"It's shameful that in 21st century America, such religious hatred exists in our country," Zach Tennen, a 19-year-old sophomore, said in a statement e-mailed to The Associated Press. "No one should ever be subjected to the horror I experienced."
But police in East Lansing said Tuesday the incident probably isn't a hate crime, and neither police nor Tennen's statement provided details about the attack, including how many people were present.
East Lansing police did not return several calls from The Associated Press asking for more information. The department's statement said the assault was "not likely a hate crime," but did not explain the criteria for classifying a case as a hate crime or why the Tennen assault did not rise to that level.
The statement said police have located two witnesses and identified a potential suspect, who "does not live in the area."
Michigan State spokesman Kent Cassella said because the incident took place off campus, questions about the investigation should be directed to East Lansing police.

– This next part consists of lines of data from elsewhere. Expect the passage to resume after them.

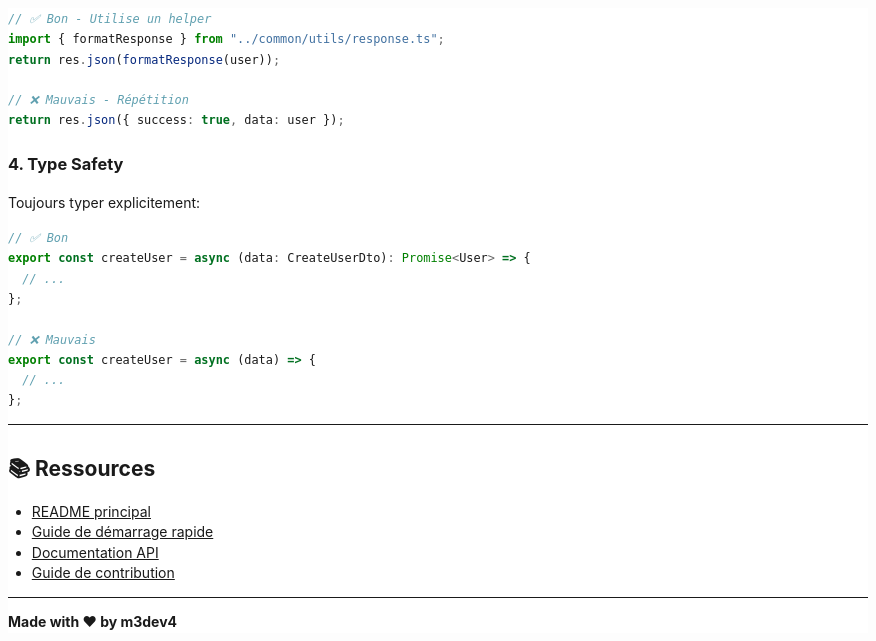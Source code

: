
 ```typescript
// ✅ Bon - Utilise un helper
import { formatResponse } from "../common/utils/response.ts";
return res.json(formatResponse(user));

// ❌ Mauvais - Répétition
return res.json({ success: true, data: user });
```

### 4. Type Safety

Toujours typer explicitement:

```typescript
// ✅ Bon
export const createUser = async (data: CreateUserDto): Promise<User> => {
  // ...
};

// ❌ Mauvais
export const createUser = async (data) => {
  // ...
};
```

---

## 📚 Ressources

- [README principal](../README.md)
- [Guide de démarrage rapide](../QUICKSTART.md)
- [Documentation API](../API_DOCUMENTATION.md)
- [Guide de contribution](../CONTRIBUTING.md)

---

**Made with ❤️ by m3dev4**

Cassella said the university had reached out to Tennen's family "to provide the academic and other support" he needs.
"MSU will work with the student and his professors to ensure he can fulfill his academic requirements, as we would with any student in need," Cassella said.
Tennen, who is from the Detroit suburb of Franklin, was recovering Tuesday from jaw surgery and did not immediately respond to a message left with follow-up questions. The attack took place early Sunday.
Stephen Goldman, executive director of the Holocaust Memorial Center in Farmington Hills, said while he and others at the center "abhor bias-type incidents," they are rare in Michigan, which he said is known for its "progressive" thinking.
"I would not expect it in East Lansing any more than I would expect it here" in (the Detroit area), Goldman said. "This is a very accepting area."